__Problem description__. Check every line below for the word "properties" and copy each one that has it.

[Dataset entries]
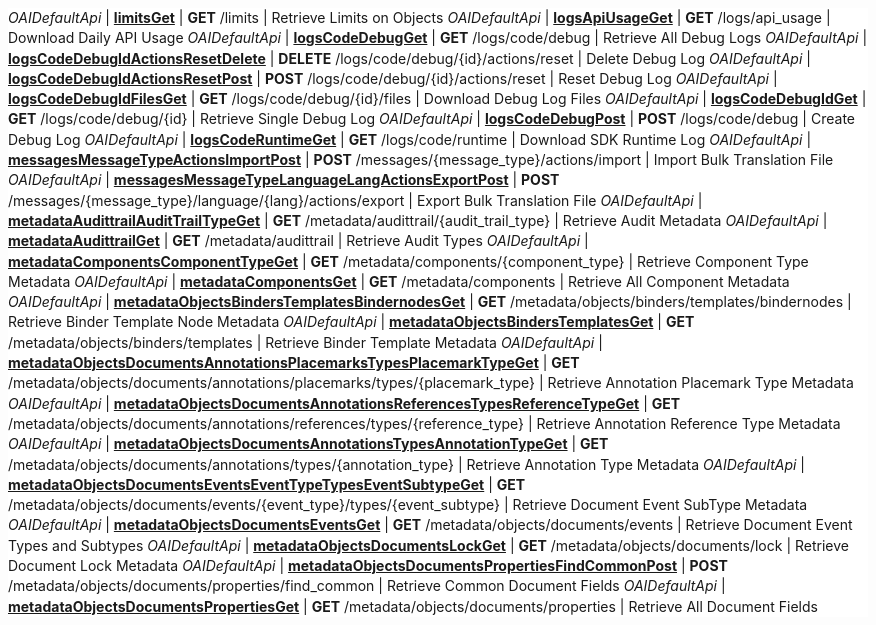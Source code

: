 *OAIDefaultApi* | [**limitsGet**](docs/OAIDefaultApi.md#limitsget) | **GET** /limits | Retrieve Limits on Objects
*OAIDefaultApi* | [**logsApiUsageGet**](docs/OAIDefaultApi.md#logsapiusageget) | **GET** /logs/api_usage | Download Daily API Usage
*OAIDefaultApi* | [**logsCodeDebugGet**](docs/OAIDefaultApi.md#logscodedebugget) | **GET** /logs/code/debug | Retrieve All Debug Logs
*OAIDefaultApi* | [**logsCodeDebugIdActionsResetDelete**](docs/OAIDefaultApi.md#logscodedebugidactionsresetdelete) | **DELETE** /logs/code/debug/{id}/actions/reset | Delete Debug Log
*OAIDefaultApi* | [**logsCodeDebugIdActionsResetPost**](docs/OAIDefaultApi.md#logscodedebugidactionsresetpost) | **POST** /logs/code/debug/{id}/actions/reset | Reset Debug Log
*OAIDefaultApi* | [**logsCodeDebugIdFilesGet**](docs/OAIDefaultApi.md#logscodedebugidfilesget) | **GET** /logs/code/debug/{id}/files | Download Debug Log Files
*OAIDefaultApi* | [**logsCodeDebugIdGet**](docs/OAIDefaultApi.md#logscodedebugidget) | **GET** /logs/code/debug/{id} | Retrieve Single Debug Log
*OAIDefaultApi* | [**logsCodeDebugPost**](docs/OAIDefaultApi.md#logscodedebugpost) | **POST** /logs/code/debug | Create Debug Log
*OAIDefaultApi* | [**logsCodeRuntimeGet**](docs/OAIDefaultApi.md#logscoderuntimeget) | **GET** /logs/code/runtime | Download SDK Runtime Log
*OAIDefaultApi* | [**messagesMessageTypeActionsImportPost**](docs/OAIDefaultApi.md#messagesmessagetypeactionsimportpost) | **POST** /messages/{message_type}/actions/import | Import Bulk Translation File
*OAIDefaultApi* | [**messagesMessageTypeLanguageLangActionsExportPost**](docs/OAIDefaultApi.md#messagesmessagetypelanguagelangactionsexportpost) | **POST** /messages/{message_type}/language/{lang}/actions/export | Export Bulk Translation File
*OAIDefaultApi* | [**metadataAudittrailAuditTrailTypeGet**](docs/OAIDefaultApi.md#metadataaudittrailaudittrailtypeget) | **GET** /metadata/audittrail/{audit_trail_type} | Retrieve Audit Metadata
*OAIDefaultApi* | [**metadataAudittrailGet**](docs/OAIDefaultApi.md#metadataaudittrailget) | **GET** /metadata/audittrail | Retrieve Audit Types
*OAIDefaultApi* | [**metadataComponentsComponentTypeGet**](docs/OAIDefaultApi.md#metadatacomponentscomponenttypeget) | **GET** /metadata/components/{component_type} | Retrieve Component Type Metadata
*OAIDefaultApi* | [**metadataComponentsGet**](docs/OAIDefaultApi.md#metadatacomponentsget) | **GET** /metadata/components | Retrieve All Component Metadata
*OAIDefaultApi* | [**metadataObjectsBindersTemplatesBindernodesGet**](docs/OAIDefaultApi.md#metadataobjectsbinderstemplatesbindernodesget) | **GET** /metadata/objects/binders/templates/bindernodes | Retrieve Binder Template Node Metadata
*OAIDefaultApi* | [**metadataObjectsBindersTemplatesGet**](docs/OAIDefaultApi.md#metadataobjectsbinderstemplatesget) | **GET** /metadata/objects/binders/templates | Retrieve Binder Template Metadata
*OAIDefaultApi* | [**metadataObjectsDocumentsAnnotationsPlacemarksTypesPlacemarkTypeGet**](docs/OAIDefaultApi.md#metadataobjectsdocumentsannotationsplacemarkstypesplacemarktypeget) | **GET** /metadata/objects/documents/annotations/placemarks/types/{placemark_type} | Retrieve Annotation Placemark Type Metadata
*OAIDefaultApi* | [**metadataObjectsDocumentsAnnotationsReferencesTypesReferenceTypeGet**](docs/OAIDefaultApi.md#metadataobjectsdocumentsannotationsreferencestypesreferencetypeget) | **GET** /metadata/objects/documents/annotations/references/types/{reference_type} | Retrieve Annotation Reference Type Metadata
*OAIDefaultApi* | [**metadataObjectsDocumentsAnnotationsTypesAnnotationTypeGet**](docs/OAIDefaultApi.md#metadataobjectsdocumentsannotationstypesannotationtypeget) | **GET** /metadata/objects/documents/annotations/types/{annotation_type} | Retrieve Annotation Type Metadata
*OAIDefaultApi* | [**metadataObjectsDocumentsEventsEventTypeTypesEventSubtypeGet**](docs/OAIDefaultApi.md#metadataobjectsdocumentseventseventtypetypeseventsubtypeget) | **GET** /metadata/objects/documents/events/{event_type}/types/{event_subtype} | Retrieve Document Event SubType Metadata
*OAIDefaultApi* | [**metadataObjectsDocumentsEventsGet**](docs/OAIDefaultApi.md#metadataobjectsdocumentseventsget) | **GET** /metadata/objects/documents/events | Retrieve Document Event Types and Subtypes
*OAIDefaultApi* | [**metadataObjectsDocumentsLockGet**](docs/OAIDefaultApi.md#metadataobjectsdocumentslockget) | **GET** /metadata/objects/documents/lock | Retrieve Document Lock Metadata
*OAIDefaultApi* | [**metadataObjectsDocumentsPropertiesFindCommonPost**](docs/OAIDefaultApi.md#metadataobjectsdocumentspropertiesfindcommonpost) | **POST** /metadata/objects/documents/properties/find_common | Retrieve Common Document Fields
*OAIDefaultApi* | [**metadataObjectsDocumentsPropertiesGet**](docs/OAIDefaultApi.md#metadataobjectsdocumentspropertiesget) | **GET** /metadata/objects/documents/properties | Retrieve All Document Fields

__Result__.
*OAIDefaultApi* | [**metadataObjectsDocumentsPropertiesFindCommonPost**](docs/OAIDefaultApi.md#metadataobjectsdocumentspropertiesfindcommonpost) | **POST** /metadata/objects/documents/properties/find_common | Retrieve Common Document Fields
*OAIDefaultApi* | [**metadataObjectsDocumentsPropertiesGet**](docs/OAIDefaultApi.md#metadataobjectsdocumentspropertiesget) | **GET** /metadata/objects/documents/properties | Retrieve All Document Fields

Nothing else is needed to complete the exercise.